A Santa Caliente já agenciou mais de trinta mulheres que atuam no Only Fans. Veio daí o aprendizado que embasa o curso. Tempos atrás, algumas alunas reclamaram: como poderiam confiar nos ensinamentos de Pedro Caliente se ele, um homem, nunca se exibiu na plataforma? O professor resolveu então criar uma conta para produzir, ele próprio, vídeos eróticos. Já recebeu trezentas curtidas no OnlyFans – um desempenho modesto –, mas também divulga seu trabalho no Instagram, onde tem 4,6 mil seguidores. Foi o suficiente para ganhar “uma graninha legal”, ele diz, mas ainda é um trabalho em fase inicial. Caliente cobra 7,90 dólares de seus assinantes (como o número é oculto, não se sabe quantos são).

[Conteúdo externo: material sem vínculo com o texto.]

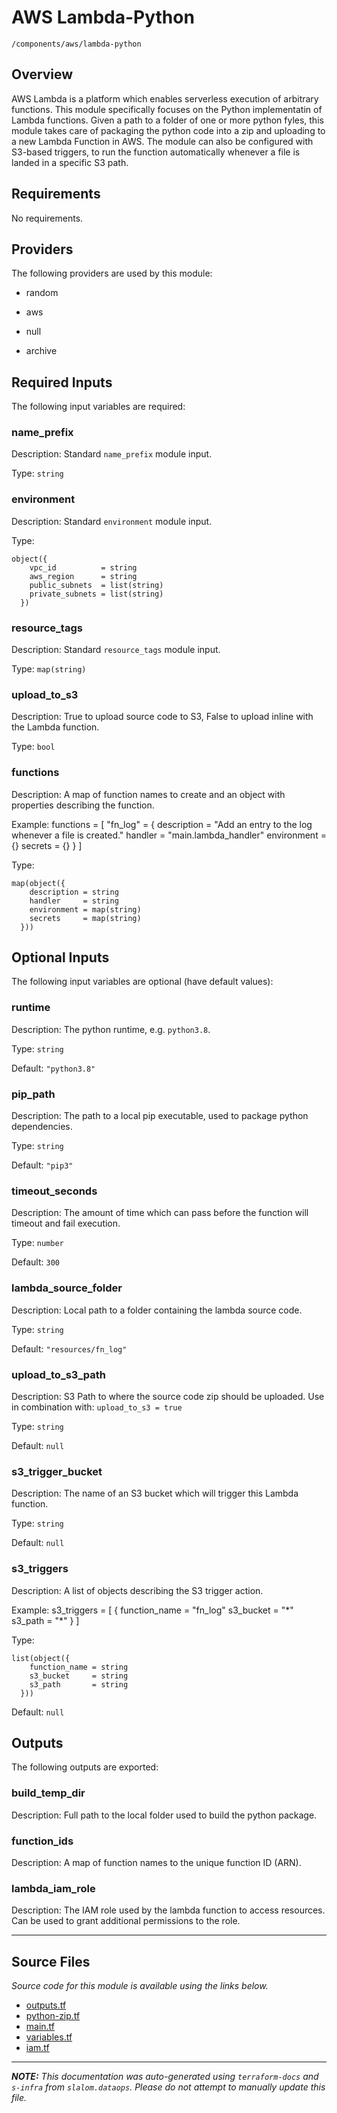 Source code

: 
# AWS Lambda-Python

`/components/aws/lambda-python`

## Overview


AWS Lambda is a platform which enables serverless execution of arbitrary functions. This module specifically focuses on the
Python implementatin of Lambda functions. Given a path to a folder of one or more python fyles, this module takes care of
packaging the python code into a zip and uploading to a new Lambda Function in AWS. The module can also be configured with
S3-based triggers, to run the function automatically whenever a file is landed in a specific S3 path.

## Requirements

No requirements.

## Providers

The following providers are used by this module:

- random

- aws

- null

- archive

## Required Inputs

The following input variables are required:

### name\_prefix

Description: Standard `name_prefix` module input.

Type: `string`

### environment

Description: Standard `environment` module input.

Type:

```hcl
object({
    vpc_id          = string
    aws_region      = string
    public_subnets  = list(string)
    private_subnets = list(string)
  })
```

### resource\_tags

Description: Standard `resource_tags` module input.

Type: `map(string)`

### upload\_to\_s3

Description: True to upload source code to S3, False to upload inline with the Lambda function.

Type: `bool`

### functions

Description: A map of function names to create and an object with properties describing the function.

Example:
  functions = [
    "fn\_log" = {
      description = "Add an entry to the log whenever a file is created."
      handler     = "main.lambda\_handler"
      environment = {}
      secrets     = {}
    }
  ]

Type:

```hcl
map(object({
    description = string
    handler     = string
    environment = map(string)
    secrets     = map(string)
  }))
```

## Optional Inputs

The following input variables are optional (have default values):

### runtime

Description: The python runtime, e.g. `python3.8`.

Type: `string`

Default: `"python3.8"`

### pip\_path

Description: The path to a local pip executable, used to package python dependencies.

Type: `string`

Default: `"pip3"`

### timeout\_seconds

Description: The amount of time which can pass before the function will timeout and fail execution.

Type: `number`

Default: `300`

### lambda\_source\_folder

Description: Local path to a folder containing the lambda source code.

Type: `string`

Default: `"resources/fn_log"`

### upload\_to\_s3\_path

Description: S3 Path to where the source code zip should be uploaded.
Use in combination with: `upload_to_s3 = true`

Type: `string`

Default: `null`

### s3\_trigger\_bucket

Description: The name of an S3 bucket which will trigger this Lambda function.

Type: `string`

Default: `null`

### s3\_triggers

Description: A list of objects describing the S3 trigger action.

Example:
  s3\_triggers = [
    {
      function\_name = "fn\_log"
      s3\_bucket     = "\*"
      s3\_path       = "\*"
    }
  ]

Type:

```hcl
list(object({
    function_name = string
    s3_bucket     = string
    s3_path       = string
  }))
```

Default: `null`

## Outputs

The following outputs are exported:

### build\_temp\_dir

Description: Full path to the local folder used to build the python package.

### function\_ids

Description: A map of function names to the unique function ID (ARN).

### lambda\_iam\_role

Description: The IAM role used by the lambda function to access resources. Can be used to grant
additional permissions to the role.

---------------------

## Source Files

_Source code for this module is available using the links below._

* [outputs.tf](https://github.com/slalom-ggp/dataops-infra/tree/main//components/aws/lambda-python/outputs.tf)
* [python-zip.tf](https://github.com/slalom-ggp/dataops-infra/tree/main//components/aws/lambda-python/python-zip.tf)
* [main.tf](https://github.com/slalom-ggp/dataops-infra/tree/main//components/aws/lambda-python/main.tf)
* [variables.tf](https://github.com/slalom-ggp/dataops-infra/tree/main//components/aws/lambda-python/variables.tf)
* [iam.tf](https://github.com/slalom-ggp/dataops-infra/tree/main//components/aws/lambda-python/iam.tf)

---------------------

_**NOTE:** This documentation was auto-generated using
`terraform-docs` and `s-infra` from `slalom.dataops`.
Please do not attempt to manually update this file._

Quando o curso foi lançado, o professor dizia que iria fazer mentorias individuais por videochamada, o que não acontece mais. O atendimento se dá mesmo é por WhatsApp. Caliente responde dúvidas pontuais das alunas e, quando percebe que uma delas “deu uma vingada” – isto é, começou a deslanchar –, ele a inclui num grupo de conversa chamado Comunidade Caliente. Ali, produtoras de conteúdo mais bem estabelecidas trocam dicas entre si. Conteúdos explícitos são proibidos.
O professor pede às alunas que, depois de conseguirem atravessar o deserto e chegar à “vida dos sonhos”, nunca percam a humildade. Mas o diz num linguajar peculiar: “Não seja cuzona.” Ao final de uma aula, vestindo camiseta regata, Caliente arremata: “Ninguém é melhor do que ninguém, e juntos somos mais.”